Dataset content: Begin

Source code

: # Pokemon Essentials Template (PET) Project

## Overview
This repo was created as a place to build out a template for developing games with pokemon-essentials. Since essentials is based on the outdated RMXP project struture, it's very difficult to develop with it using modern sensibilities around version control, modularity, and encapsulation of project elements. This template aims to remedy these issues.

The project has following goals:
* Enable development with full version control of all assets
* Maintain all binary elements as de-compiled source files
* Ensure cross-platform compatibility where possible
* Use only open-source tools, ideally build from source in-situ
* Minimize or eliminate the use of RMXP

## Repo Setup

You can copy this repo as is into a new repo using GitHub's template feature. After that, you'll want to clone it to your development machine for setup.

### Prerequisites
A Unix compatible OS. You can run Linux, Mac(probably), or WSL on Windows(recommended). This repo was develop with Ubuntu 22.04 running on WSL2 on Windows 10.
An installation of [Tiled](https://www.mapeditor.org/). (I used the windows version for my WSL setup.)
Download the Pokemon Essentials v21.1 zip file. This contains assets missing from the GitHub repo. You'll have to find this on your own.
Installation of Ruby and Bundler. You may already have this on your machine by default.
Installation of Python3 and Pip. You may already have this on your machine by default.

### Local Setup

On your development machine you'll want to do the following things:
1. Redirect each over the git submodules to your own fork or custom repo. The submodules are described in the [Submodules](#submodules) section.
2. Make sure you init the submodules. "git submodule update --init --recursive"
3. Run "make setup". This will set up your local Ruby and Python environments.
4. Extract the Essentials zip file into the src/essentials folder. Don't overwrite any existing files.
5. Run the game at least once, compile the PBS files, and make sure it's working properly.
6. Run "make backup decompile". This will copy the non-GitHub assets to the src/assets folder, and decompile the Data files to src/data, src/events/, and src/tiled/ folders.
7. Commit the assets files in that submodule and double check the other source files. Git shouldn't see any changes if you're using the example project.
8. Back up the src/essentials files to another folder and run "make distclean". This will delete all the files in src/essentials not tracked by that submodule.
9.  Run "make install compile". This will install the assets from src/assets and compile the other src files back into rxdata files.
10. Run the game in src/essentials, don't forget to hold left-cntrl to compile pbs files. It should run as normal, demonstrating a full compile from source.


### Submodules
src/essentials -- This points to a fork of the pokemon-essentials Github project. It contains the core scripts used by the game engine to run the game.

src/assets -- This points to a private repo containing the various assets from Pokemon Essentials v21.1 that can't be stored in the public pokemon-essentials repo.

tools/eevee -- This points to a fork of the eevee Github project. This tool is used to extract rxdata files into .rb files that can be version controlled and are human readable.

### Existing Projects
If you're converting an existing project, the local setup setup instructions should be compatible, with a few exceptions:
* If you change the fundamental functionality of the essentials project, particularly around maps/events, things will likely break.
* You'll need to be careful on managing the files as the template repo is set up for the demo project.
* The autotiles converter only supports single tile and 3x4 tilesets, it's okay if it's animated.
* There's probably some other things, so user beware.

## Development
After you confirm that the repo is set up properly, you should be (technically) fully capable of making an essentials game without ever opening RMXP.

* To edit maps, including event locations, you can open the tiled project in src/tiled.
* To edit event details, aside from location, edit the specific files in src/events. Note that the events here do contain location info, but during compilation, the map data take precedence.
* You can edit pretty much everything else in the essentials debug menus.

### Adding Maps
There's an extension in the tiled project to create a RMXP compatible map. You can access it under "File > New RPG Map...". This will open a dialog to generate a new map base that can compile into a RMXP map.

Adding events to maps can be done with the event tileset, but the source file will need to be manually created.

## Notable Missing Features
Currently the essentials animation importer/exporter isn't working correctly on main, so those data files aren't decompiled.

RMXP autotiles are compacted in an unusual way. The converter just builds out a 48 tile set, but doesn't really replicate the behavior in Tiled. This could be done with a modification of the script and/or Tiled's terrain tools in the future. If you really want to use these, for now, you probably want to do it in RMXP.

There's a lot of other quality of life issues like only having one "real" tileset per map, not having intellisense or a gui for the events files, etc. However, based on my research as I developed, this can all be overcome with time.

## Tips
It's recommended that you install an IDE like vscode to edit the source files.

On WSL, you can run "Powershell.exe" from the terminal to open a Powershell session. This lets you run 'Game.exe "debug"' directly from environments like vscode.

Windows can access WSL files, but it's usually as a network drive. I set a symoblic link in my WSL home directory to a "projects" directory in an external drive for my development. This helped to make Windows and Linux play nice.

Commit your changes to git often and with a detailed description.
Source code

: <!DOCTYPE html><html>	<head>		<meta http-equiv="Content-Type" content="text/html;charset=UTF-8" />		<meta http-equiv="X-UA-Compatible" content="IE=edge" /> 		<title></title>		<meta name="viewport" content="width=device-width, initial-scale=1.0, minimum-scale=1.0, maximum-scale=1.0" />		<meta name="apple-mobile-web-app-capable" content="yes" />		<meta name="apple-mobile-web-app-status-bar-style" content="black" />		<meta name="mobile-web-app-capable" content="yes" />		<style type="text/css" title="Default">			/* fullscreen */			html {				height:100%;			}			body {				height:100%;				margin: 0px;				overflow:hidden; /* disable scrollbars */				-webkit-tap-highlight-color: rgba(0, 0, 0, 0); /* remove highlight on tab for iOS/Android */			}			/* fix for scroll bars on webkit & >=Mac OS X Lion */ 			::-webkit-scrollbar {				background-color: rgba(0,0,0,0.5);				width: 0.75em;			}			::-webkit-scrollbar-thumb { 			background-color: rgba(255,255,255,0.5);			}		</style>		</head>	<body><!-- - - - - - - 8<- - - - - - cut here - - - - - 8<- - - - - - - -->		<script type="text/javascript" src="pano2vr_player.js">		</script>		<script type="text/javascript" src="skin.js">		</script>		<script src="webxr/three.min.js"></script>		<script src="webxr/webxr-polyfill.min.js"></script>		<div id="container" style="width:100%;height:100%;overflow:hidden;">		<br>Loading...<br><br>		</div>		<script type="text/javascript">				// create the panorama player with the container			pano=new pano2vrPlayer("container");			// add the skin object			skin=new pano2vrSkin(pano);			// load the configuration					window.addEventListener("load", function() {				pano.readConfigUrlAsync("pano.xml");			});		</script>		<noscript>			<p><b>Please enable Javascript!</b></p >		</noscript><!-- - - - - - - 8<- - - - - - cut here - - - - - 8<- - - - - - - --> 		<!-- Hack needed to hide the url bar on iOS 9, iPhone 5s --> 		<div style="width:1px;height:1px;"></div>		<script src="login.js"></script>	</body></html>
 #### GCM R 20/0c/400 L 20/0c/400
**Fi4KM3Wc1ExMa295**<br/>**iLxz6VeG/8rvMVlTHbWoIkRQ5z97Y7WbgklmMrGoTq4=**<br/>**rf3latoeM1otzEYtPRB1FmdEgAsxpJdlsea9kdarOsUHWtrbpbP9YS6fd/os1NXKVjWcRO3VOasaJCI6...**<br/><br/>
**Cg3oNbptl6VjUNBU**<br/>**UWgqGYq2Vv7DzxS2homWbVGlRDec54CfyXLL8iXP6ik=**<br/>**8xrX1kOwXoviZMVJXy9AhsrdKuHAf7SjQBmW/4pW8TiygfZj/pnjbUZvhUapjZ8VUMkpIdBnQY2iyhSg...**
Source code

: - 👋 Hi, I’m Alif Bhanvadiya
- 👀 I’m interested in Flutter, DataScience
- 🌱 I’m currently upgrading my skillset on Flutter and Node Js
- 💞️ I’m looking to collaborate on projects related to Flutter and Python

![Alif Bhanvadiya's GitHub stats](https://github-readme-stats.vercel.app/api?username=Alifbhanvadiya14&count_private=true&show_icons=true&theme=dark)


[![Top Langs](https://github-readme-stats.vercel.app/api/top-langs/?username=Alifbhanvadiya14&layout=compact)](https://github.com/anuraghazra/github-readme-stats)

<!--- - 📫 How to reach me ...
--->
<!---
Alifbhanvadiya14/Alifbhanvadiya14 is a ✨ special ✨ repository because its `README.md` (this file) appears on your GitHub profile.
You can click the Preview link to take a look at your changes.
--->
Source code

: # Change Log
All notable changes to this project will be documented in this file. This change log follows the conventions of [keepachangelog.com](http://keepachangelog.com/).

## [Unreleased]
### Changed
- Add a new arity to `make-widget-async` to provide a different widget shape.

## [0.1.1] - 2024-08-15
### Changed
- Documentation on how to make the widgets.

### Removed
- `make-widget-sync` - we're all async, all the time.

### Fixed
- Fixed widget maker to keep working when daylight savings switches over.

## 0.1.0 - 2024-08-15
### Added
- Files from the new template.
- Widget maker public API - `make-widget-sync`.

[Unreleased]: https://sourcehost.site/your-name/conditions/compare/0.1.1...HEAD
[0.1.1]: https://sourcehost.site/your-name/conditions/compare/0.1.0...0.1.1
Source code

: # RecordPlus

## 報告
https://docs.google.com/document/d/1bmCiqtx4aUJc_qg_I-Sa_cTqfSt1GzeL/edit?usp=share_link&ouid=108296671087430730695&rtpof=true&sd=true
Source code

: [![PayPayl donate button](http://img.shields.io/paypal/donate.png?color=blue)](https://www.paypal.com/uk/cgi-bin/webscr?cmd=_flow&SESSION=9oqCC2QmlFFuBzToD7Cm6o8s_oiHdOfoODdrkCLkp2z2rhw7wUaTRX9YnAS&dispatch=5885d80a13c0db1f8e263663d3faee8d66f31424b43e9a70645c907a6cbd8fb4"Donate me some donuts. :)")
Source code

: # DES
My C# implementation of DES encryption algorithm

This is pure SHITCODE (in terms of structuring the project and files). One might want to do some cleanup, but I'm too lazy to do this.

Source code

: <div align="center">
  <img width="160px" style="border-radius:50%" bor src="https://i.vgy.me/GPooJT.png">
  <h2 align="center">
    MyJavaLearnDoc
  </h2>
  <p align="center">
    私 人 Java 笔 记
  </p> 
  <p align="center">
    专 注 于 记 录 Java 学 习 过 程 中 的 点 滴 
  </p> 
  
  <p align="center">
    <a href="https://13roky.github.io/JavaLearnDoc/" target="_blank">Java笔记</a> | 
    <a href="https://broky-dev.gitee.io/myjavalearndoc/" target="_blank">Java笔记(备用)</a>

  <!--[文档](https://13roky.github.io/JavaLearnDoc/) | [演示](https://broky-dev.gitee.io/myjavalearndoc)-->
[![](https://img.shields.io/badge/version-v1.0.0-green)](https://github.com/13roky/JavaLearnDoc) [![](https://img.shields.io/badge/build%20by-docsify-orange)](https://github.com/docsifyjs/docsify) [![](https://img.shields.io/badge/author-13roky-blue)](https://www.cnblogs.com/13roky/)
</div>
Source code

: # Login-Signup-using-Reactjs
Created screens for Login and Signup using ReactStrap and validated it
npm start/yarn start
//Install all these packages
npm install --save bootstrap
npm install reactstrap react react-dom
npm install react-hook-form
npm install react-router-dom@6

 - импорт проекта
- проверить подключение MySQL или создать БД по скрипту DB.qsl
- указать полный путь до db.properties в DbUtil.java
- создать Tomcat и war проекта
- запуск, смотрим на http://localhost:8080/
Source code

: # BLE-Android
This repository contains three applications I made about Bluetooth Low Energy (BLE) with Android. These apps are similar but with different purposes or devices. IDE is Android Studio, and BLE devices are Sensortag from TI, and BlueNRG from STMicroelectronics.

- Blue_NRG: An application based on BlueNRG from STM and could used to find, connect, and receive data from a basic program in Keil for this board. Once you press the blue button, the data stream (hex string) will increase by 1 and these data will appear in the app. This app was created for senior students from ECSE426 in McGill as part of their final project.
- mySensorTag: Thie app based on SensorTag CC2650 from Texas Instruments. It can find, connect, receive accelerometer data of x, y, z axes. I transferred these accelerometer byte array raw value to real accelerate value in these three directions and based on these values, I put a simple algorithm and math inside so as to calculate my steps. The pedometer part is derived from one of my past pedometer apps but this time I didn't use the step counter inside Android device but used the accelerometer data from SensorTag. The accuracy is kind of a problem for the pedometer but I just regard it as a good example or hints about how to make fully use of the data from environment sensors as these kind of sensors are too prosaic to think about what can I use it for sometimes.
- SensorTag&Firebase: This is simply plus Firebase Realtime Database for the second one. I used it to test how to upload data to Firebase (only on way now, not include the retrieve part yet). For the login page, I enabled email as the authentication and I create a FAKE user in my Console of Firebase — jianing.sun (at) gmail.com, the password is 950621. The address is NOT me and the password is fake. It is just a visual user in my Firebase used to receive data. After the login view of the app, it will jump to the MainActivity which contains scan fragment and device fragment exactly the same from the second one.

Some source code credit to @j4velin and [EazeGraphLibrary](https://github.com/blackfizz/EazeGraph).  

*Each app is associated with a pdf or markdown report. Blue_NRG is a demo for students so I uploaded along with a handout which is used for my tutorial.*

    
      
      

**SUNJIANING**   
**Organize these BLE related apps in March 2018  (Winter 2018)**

Dataset content: End

Above are the records; repeat exactly the lines from the one holding "5. Run the game" down to the one holding "and src/tiled/ folders.", end lines included.

Solution -
5. Run the game at least once, compile the PBS files, and make sure it's working properly.
6. Run "make backup decompile". This will copy the non-GitHub assets to the src/assets folder, and decompile the Data files to src/data, src/events/, and src/tiled/ folders.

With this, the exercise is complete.